Frances was thinking of her father and Major King, both of whom had continued to overlook and ignore her declaration of severance from her plighted word. The colonel had brushed it aside with rough hand and sharp word; the major had come penitent and in suppliance. But both of them were determined to marry her according to schedule, with no weight to her solemn denial.
“Mothers do that, right along,” Nola nodded.
“Here’s somebody else up early”—Frances held the curtain aside as she spoke, and leaned a little to see—“here’s your father, just turning in.”
“The señor boss?” said Nola, hurrying to the window.
Saul Chadron was mounting the steps booted and dusty, his revolvers belted over his coat. “I wonder what’s the matter? I hope it isn’t mother—I’ll run down and see.”
The maid had let Chadron in by the time Nola opened the door of the room, and there she stood leaning and listening, her little head out in the hall, as if afraid to run to meet trouble. Chadron’s big voice came up to them.
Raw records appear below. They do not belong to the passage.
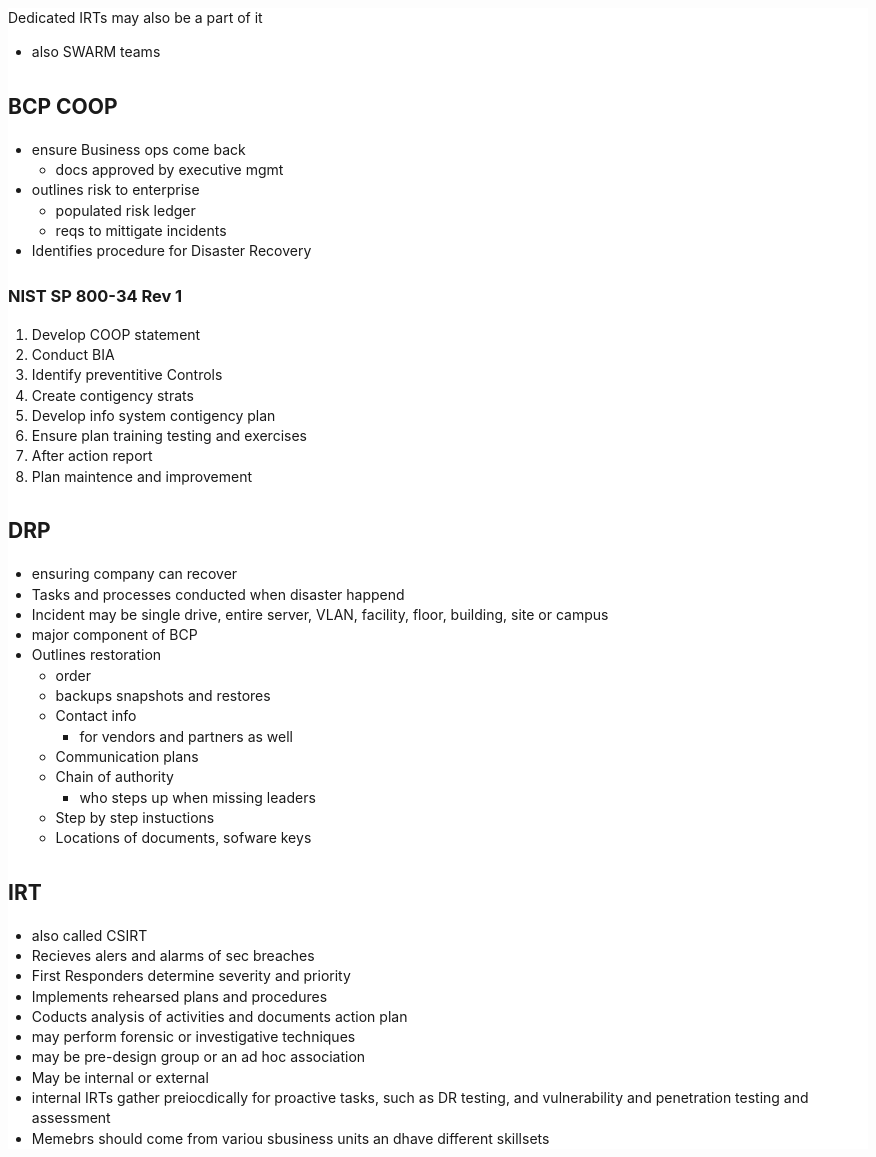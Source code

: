 Dedicated IRTs may also be a part of it
- also SWARM teams

## BCP COOP
- ensure Business ops come back 
    - docs approved by executive mgmt
- outlines risk to enterprise
    -   populated risk ledger
    - reqs to mittigate incidents
- Identifies procedure for Disaster Recovery

### NIST SP 800-34 Rev 1
1. Develop COOP statement
1. Conduct BIA
1. Identify preventitive Controls
1. Create contigency strats
1. Develop info system contigency plan
1. Ensure plan training testing and exercises
1. After action report
1. Plan maintence and improvement

## DRP
- ensuring company can recover
- Tasks and processes conducted when disaster happend
- Incident may be single drive, entire server, VLAN, facility, floor, building, site or campus
- major component of BCP
- Outlines restoration
    - order
    - backups snapshots and restores
    - Contact info
        - for vendors and partners as well
    - Communication plans
    - Chain of authority
        - who steps up when missing leaders
    - Step by step instuctions
    - Locations of documents, sofware keys

## IRT
- also called CSIRT
- Recieves alers and alarms of sec breaches
- First Responders determine severity and priority
- Implements rehearsed plans and procedures
- Coducts analysis of activities and documents action plan
- may perform forensic or investigative techniques
- may be pre-design group or an ad hoc association
- May be internal or external
- internal IRTs gather preiocdically for proactive tasks, such as DR testing, and vulnerability and penetration testing and assessment
- Memebrs should come from variou sbusiness units an dhave different skillsets
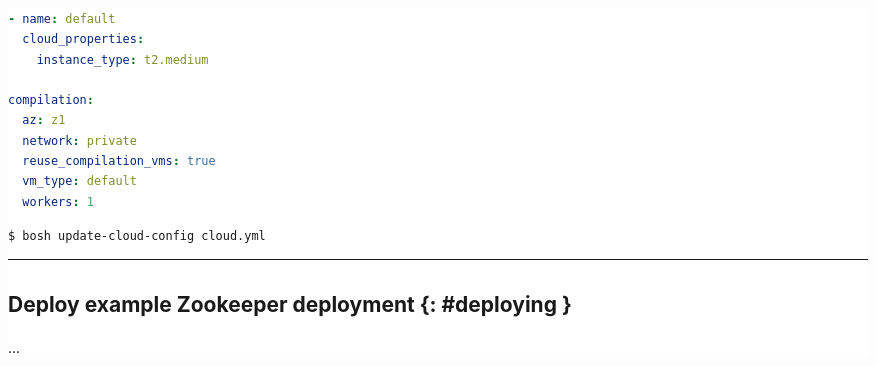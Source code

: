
 ```yaml
- name: default
  cloud_properties:
    instance_type: t2.medium

compilation:
  az: z1
  network: private
  reuse_compilation_vms: true
  vm_type: default
  workers: 1
```

```shell
$ bosh update-cloud-config cloud.yml
```

---
## Deploy example Zookeeper deployment {: #deploying }

...
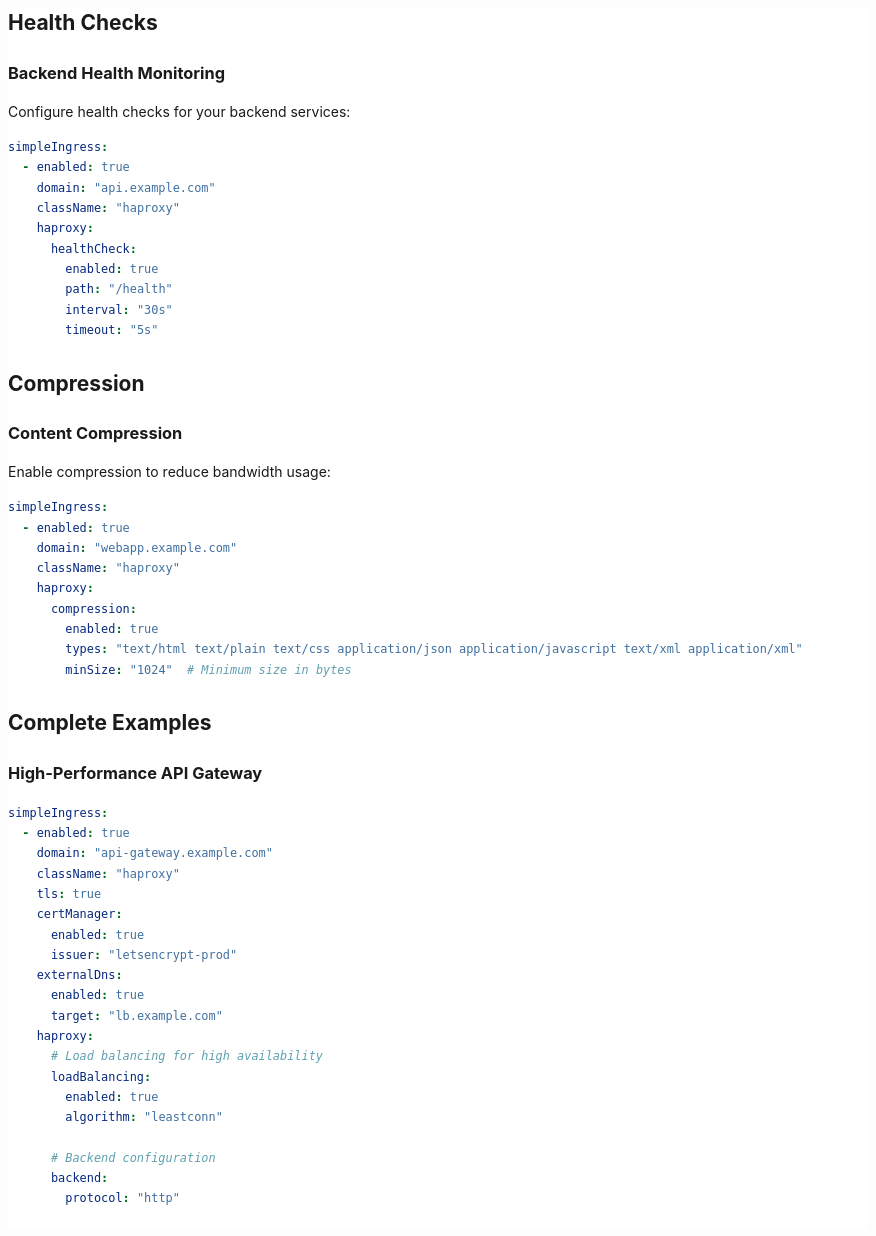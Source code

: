 ## Health Checks

### Backend Health Monitoring

Configure health checks for your backend services:

```yaml
simpleIngress:
  - enabled: true
    domain: "api.example.com"
    className: "haproxy"
    haproxy:
      healthCheck:
        enabled: true
        path: "/health"
        interval: "30s"
        timeout: "5s"
```

## Compression

### Content Compression

Enable compression to reduce bandwidth usage:

```yaml
simpleIngress:
  - enabled: true
    domain: "webapp.example.com"
    className: "haproxy"
    haproxy:
      compression:
        enabled: true
        types: "text/html text/plain text/css application/json application/javascript text/xml application/xml"
        minSize: "1024"  # Minimum size in bytes
```

## Complete Examples

### High-Performance API Gateway

```yaml
simpleIngress:
  - enabled: true
    domain: "api-gateway.example.com"
    className: "haproxy"
    tls: true
    certManager:
      enabled: true
      issuer: "letsencrypt-prod"
    externalDns:
      enabled: true
      target: "lb.example.com"
    haproxy:
      # Load balancing for high availability
      loadBalancing:
        enabled: true
        algorithm: "leastconn"
      
      # Backend configuration
      backend:
        protocol: "http"
        
```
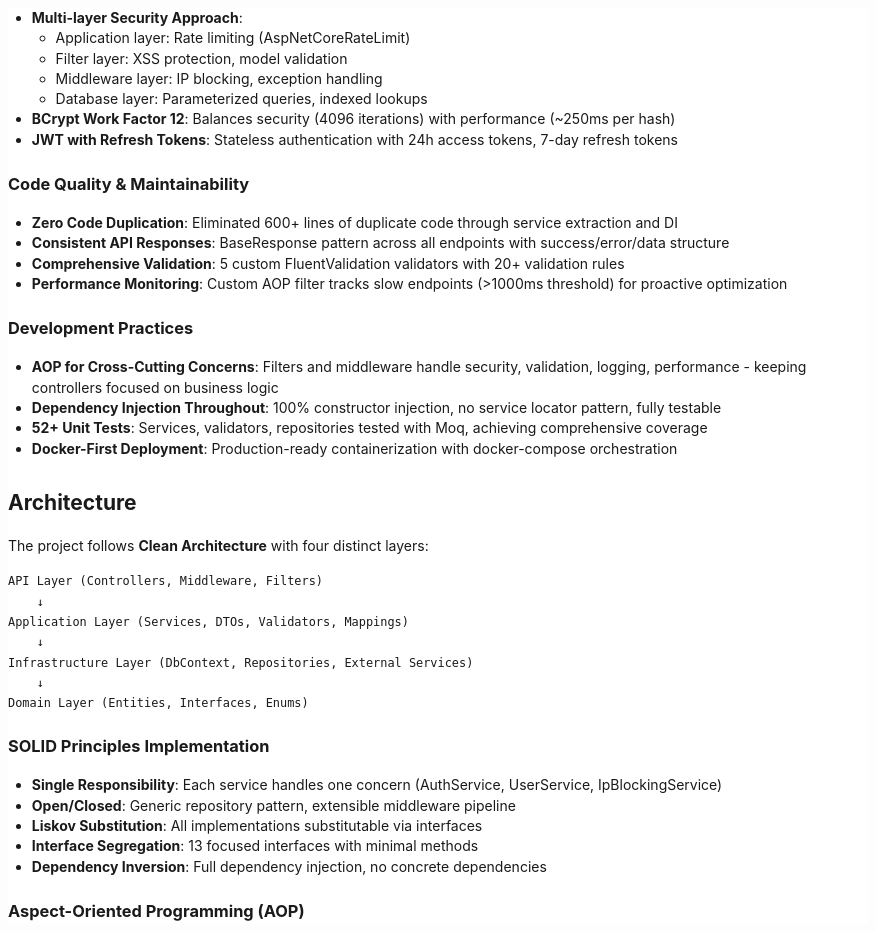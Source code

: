 - **Multi-layer Security Approach**:
  - Application layer: Rate limiting (AspNetCoreRateLimit)
  - Filter layer: XSS protection, model validation
  - Middleware layer: IP blocking, exception handling
  - Database layer: Parameterized queries, indexed lookups
- **BCrypt Work Factor 12**: Balances security (4096 iterations) with performance (~250ms per hash)
- **JWT with Refresh Tokens**: Stateless authentication with 24h access tokens, 7-day refresh tokens

### Code Quality & Maintainability

- **Zero Code Duplication**: Eliminated 600+ lines of duplicate code through service extraction and DI
- **Consistent API Responses**: BaseResponse<T> pattern across all endpoints with success/error/data structure
- **Comprehensive Validation**: 5 custom FluentValidation validators with 20+ validation rules
- **Performance Monitoring**: Custom AOP filter tracks slow endpoints (>1000ms threshold) for proactive optimization

### Development Practices

- **AOP for Cross-Cutting Concerns**: Filters and middleware handle security, validation, logging, performance - keeping controllers focused on business logic
- **Dependency Injection Throughout**: 100% constructor injection, no service locator pattern, fully testable
- **52+ Unit Tests**: Services, validators, repositories tested with Moq, achieving comprehensive coverage
- **Docker-First Deployment**: Production-ready containerization with docker-compose orchestration

## Architecture

The project follows **Clean Architecture** with four distinct layers:

```
API Layer (Controllers, Middleware, Filters)
    ↓
Application Layer (Services, DTOs, Validators, Mappings)
    ↓
Infrastructure Layer (DbContext, Repositories, External Services)
    ↓
Domain Layer (Entities, Interfaces, Enums)
```

### SOLID Principles Implementation

- **Single Responsibility**: Each service handles one concern (AuthService, UserService, IpBlockingService)
- **Open/Closed**: Generic repository pattern, extensible middleware pipeline
- **Liskov Substitution**: All implementations substitutable via interfaces
- **Interface Segregation**: 13 focused interfaces with minimal methods
- **Dependency Inversion**: Full dependency injection, no concrete dependencies

### Aspect-Oriented Programming (AOP)
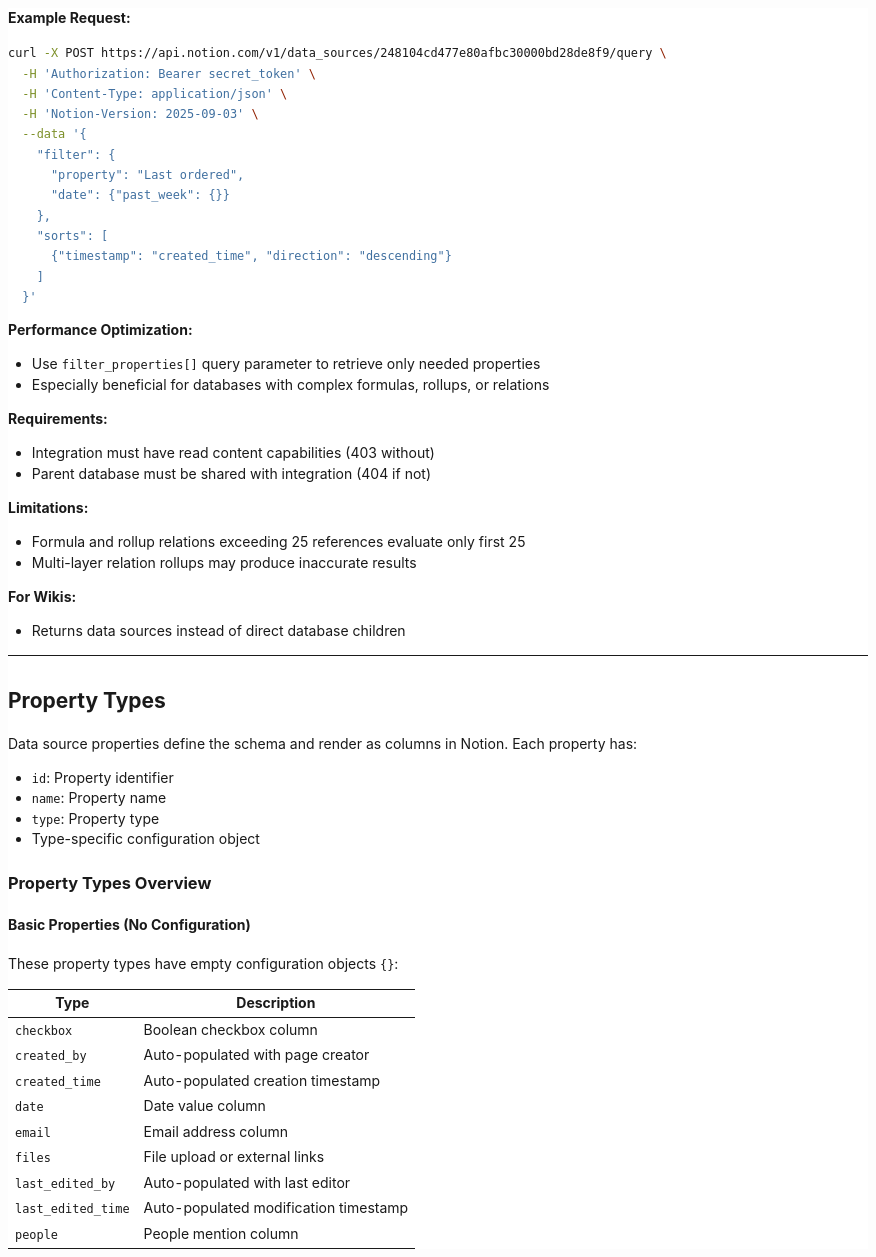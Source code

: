 **Example Request:**

```bash
curl -X POST https://api.notion.com/v1/data_sources/248104cd477e80afbc30000bd28de8f9/query \
  -H 'Authorization: Bearer secret_token' \
  -H 'Content-Type: application/json' \
  -H 'Notion-Version: 2025-09-03' \
  --data '{
    "filter": {
      "property": "Last ordered",
      "date": {"past_week": {}}
    },
    "sorts": [
      {"timestamp": "created_time", "direction": "descending"}
    ]
  }'
```

**Performance Optimization:**
- Use `filter_properties[]` query parameter to retrieve only needed properties
- Especially beneficial for databases with complex formulas, rollups, or relations

**Requirements:**
- Integration must have read content capabilities (403 without)
- Parent database must be shared with integration (404 if not)

**Limitations:**
- Formula and rollup relations exceeding 25 references evaluate only first 25
- Multi-layer relation rollups may produce inaccurate results

**For Wikis:**
- Returns data sources instead of direct database children

---

## Property Types

Data source properties define the schema and render as columns in Notion. Each property has:
- `id`: Property identifier
- `name`: Property name
- `type`: Property type
- Type-specific configuration object

### Property Types Overview

#### Basic Properties (No Configuration)

These property types have empty configuration objects `{}`:

| Type | Description |
|------|-------------|
| `checkbox` | Boolean checkbox column |
| `created_by` | Auto-populated with page creator |
| `created_time` | Auto-populated creation timestamp |
| `date` | Date value column |
| `email` | Email address column |
| `files` | File upload or external links |
| `last_edited_by` | Auto-populated with last editor |
| `last_edited_time` | Auto-populated modification timestamp |
| `people` | People mention column |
“It’s all right,” Nola nodded to Frances, who stood at her elbow, “he wants to see the colonel.”
Frances had heard the cattleman’s loud demand for instant audience. Now the maid was explaining in temporizing tones.
“The colonel he’s busy with military matters this early in the day, sir, and nobody ever disturbs him. He don’t see nobody but the officers. If you’ll step in and wait—”
“The officers can wait!” Chadron said, in loud, assertive voice that made the servant shiver. “Where’s he at?”
Frances could see in her lively imagination the frightened maid’s gesture toward the colonel’s office door. Now the girl’s feet sounded along the hall in hasty retreat as Chadron laid his hearty knock against the colonel’s panels.